“If the world is to be healed through human efforts, I am convinced it will be by ordinary people, people whose love for this life is even greater than their fear.” ― Joanna Macy
A few weeks ago Br. Chris and I interviewed the author Darrin Drda, who was in town to give a talk about his new book The Four Global Truths- Awakening to the Peril and Promise of Our Times. It was the filmmaker Ian MacKenzie that helped connect us to Darrin, and Ian was present during the interview; it was a great group discussion and we should have a slice of that up in the podcast section real soon.
At some point in the interview Ian mentioned a three-pronged model used by the Buddhist activist and scholar Joanna Macy, which Darrin also uses in his book. It was the first time I'd heard about this model and I immediately found it very clarifying and useful, so I wanted to introduce it here for folks who aren't familiar with it, and also enter it into the project here at Beams for the future use of other writers.
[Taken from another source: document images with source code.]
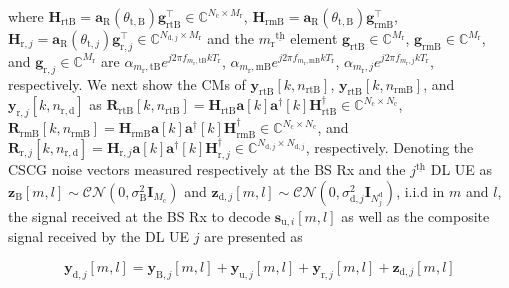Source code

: \documentclass[10pt,journal]{IEEEtran}
\newcommand{\paren}[1]{\left({#1}\right)}
\newcommand{\bracket}[1]{{\left [{#1}\right ]}}
\newcommand{\ith}[1]    {{#1}^{\underline{\text{th}}}}
\newcommand{\rr}{_\mathrm{r}}
\newcommand{\cc}{_\mathrm{c}}
\newcommand{\target}{\mathrm{t}}
\theoremstyle{definition}
\begin{document}
	where $\mathbf{H}_{\mathrm{rtB}}=\mathbf{a}_\mathrm{R}\paren{\theta_{\target,\mathrm{B}}}\mathbf{g}^\top_{\mathrm{rtB}}\in\mathbb{C}^{N_{\mathrm{c}}\times M\rr}$, $\mathbf{H}_{\mathrm{rmB}}=\mathbf{a}_\mathrm{R}\paren{\theta_{\target,\mathrm{B}}}\mathbf{g}^\top_{\mathrm{rmB}}$, $\mathbf{H}_{\mathrm{r},j}=\mathbf{a}_\mathrm{R}\paren{\theta_{\target,j}}\mathbf{g}^\top_{\mathrm{r},j}\in\mathbb{C}^{N_{\mathrm{d},j}\times M\rr}$ and the $\ith{m\rr}$ element $\mathbf{g}_{\mathrm{rtB}}\in\mathbb{C}^{M\rr}$, $\mathbf{g}_{\mathrm{rmB}}\in\mathbb{C}^{M\rr}$, and $\mathbf{g}_{\mathrm{r},j}\in\mathbb{C}^{M\rr}$ are $\alpha_{m\rr,\mathrm{tB}}e^{j2\pi f_{m\rr,\mathrm{tB}}kT_{\mathrm{r}}}$, $\alpha_{m\rr,\mathrm{mB}}e^{j2\pi f_{m\rr,\mathrm{mB}}kT_{\mathrm{r}}}$, $\alpha_{m\rr,j}e^{j2\pi f_{m\rr,j}kT_{\mathrm{r}}}$, respectively. We next show the CMs of $\mathbf{y}_{\mathrm{rtB}}\bracket{k,n_{\mathrm{rtB}}}$, $\mathbf{y}_{\mathrm{rtB}}\bracket{k,n_{\mathrm{rmB}}}$, and $\mathbf{y}_{\mathrm{r},j}\bracket{k,n_{\mathrm{r,d}}}$ as $\mathbf{R}_{\mathrm{rtB}}\bracket{k,n_{\mathrm{rtB}}}=\mathbf{H}_{\mathrm{rtB}}\mathbf{a}\bracket{k}\mathbf{a}^\dagger\bracket{k}\mathbf{H}^\dagger_{\mathrm{rtB}}\in\mathbb{C}^{N_{\mathrm{c}}\times N_{\mathrm{c}}}$, $\mathbf{R}_{\mathrm{rmB}}\bracket{k,n_{\mathrm{rmB}}}=\mathbf{H}_{\mathrm{rmB}}\mathbf{a}\bracket{k}\mathbf{a}^\dagger\bracket{k}\mathbf{H}^\dagger_{\mathrm{rmB}}\in\mathbb{C}^{N_{\mathrm{c}}\times N_{\mathrm{c}}}$, and $\mathbf{R}_{\mathrm{r},j}\bracket{k,n_{\mathrm{r,d}}}=\mathbf{H}_{\mathrm{r},j}\mathbf{a}\bracket{k}\mathbf{a}^\dagger\bracket{k}\mathbf{H}^\dagger_{\mathrm{r},j}\in\mathbb{C}^{N_{\mathrm{d},j}\times N_{\mathrm{d},j}}$, respectively. \color{black} 
	Denoting the CSCG noise vectors measured respectively at the BS Rx and the $\ith{j}$ DL UE as $\mathbf{z}_\textrm{B}\bracket{m,l}\sim\mathcal{CN}\paren{0,\sigma^2_{\textrm{B}}\mathbf{I}_{M\cc}}$ and $\mathbf{z}_{\textrm{d},j}\bracket{m,l}\sim\mathcal{CN}\paren{0,\sigma^2_{\mathrm{d},j}\mathbf{I}_{N^\mathrm{d}_{j}}}$, i.i.d in $m$ and $l$, the signal received at the BS Rx to decode $\mathbf{s}_{\textrm{u},i}\bracket{m,l}$ as well as the composite signal received by the DL UE $j$ are presented as
	\par\noindent\small
	\begin{equation}
		\mathbf{y}_{\textrm{d},j}\bracket{m,l}=\mathbf{y}_{\textrm{B},j}\bracket{m,l}+\mathbf{y}_{\mathrm{u},j}\bracket{m,l}+\mathbf{y}_{\mathrm{r},j}\bracket{m,l}+\mathbf{z}_{\textrm{d},j}\bracket{m,l}
	\end{equation}\normalsize
\end{document}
The model is a guiding tool for how we can achieve what Macy calls "The Great Turning", the "transition from the "industrial growth" society to the "life-sustaining" model...Macy frames [this] as the third great revolution in history after the Agricultural and Industrial revolutions, and as one that will be occurring much more quickly than the previous two, with an active and conscious participation on the part of humanity as a whole (1)".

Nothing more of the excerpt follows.